#### AVAILABLE RECORDS
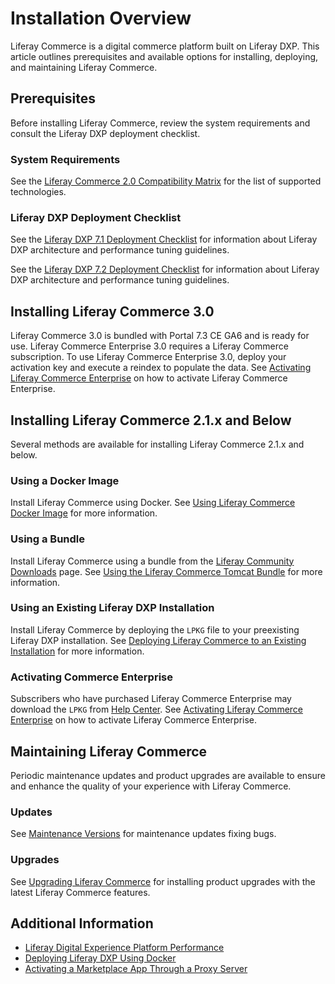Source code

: # Installation Overview

Liferay Commerce is a digital commerce platform built on Liferay DXP. This article outlines prerequisites and available options for installing, deploying, and maintaining Liferay Commerce.

## Prerequisites

Before installing Liferay Commerce, review the system requirements and consult the Liferay DXP deployment checklist.

### System Requirements

See the [Liferay Commerce 2.0 Compatibility Matrix](https://web.liferay.com/documents/14/21598941/Liferay+Commerce+2.0+Compatibility+Matrix/0ed97477-f5a7-40a6-b5ab-f00d5e01b75f) for the list of supported technologies.

### Liferay DXP Deployment Checklist

See the [Liferay DXP 7.1 Deployment Checklist](https://www.liferay.com/documents/10182/3292406/Liferay+DXP+7.1+Deployment+Checklist/cacaac23-9e02-411a-dcc9-adf86f95c513) for information about Liferay DXP architecture and performance tuning guidelines.

See the [Liferay DXP 7.2 Deployment Checklist](https://www.liferay.com/documents/10182/3292406/Liferay+DXP+7.2+Deployment+Checklist.pdf/22dee290-6b06-0bdc-aa89-30bb88d1d42e?t=1566483298239) for information about Liferay DXP architecture and performance tuning guidelines.

<!-- 
See the [Liferay DXP 7.3 Deployment Checklist]() for information about Liferay DXP architecture and performance tuning guidelines. -->

## Installing Liferay Commerce 3.0

Liferay Commerce 3.0 is bundled with Portal 7.3 CE GA6 and is ready for use. Liferay Commerce Enterprise 3.0 requires a Liferay Commerce subscription. To use Liferay Commerce Enterprise 3.0, deploy your activation key and execute a reindex to populate the data. See [Activating Liferay Commerce Enterprise](./activating-liferay-commerce-enterprise.md) on how to activate Liferay Commerce Enterprise.

## Installing Liferay Commerce 2.1.x and Below

Several methods are available for installing Liferay Commerce 2.1.x and below.

### Using a Docker Image

Install Liferay Commerce using Docker. See [Using Liferay Commerce Docker Image](./using-the-liferay-commerce-docker-image.md) for more information.

### Using a Bundle

Install Liferay Commerce using a bundle from the [Liferay Community Downloads](https://commerce.liferay.dev/download) page. See [Using the Liferay Commerce Tomcat Bundle](./using-the-liferay-commerce-tomcat-bundle.md) for more information.

### Using an Existing Liferay DXP Installation

Install Liferay Commerce by deploying the `LPKG` file to your preexisting Liferay DXP installation. See [Deploying Liferay Commerce to an Existing Installation](./deploying-liferay-commerce-to-an-existing-liferay-installation.md) for more information.

### Activating Commerce Enterprise

Subscribers who have purchased Liferay Commerce Enterprise may download the `LPKG` from [Help Center](https://customer.liferay.com/downloads). See [Activating Liferay Commerce Enterprise](./activating-liferay-commerce-enterprise.md) on how to activate Liferay Commerce Enterprise.

## Maintaining Liferay Commerce

Periodic maintenance updates and product upgrades are available to ensure and enhance the quality of your experience with Liferay Commerce.

### Updates

See [Maintenance Versions](../get-help/commerce-enterprise-support/liferay-commerce-fix-delivery-method.md) for maintenance updates fixing bugs.

### Upgrades

See [Upgrading Liferay Commerce](./upgrading-liferay-commerce.md) for installing product upgrades with the latest Liferay Commerce features.

## Additional Information

* [Liferay Digital Experience Platform Performance](https://www.liferay.com/documents/10182/3292406/Liferay+DXP+Performance+-+Benchmark+Study+of+Liferay+DXP+7.1/fe7d4cd2-2efc-b5cc-9680-825ec9bad5be)
* [Deploying Liferay DXP Using Docker](https://www.liferay.com/documents/10182/1645493/Deploying%20Liferay%20DXP%20Using%20Docker)
* [Activating a Marketplace App Through a Proxy Server](https://help.liferay.com/hc/en-us/articles/360018427391)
########
| TASK TO CARRY OUT |
Take each line above that contains "more" and copy it out.

| RESPONSE FOR THIS EXERCISE |
Install Liferay Commerce using Docker. See [Using Liferay Commerce Docker Image](./using-the-liferay-commerce-docker-image.md) for more information.
Install Liferay Commerce using a bundle from the [Liferay Community Downloads](https://commerce.liferay.dev/download) page. See [Using the Liferay Commerce Tomcat Bundle](./using-the-liferay-commerce-tomcat-bundle.md) for more information.
Install Liferay Commerce by deploying the `LPKG` file to your preexisting Liferay DXP installation. See [Deploying Liferay Commerce to an Existing Installation](./deploying-liferay-commerce-to-an-existing-liferay-installation.md) for more information.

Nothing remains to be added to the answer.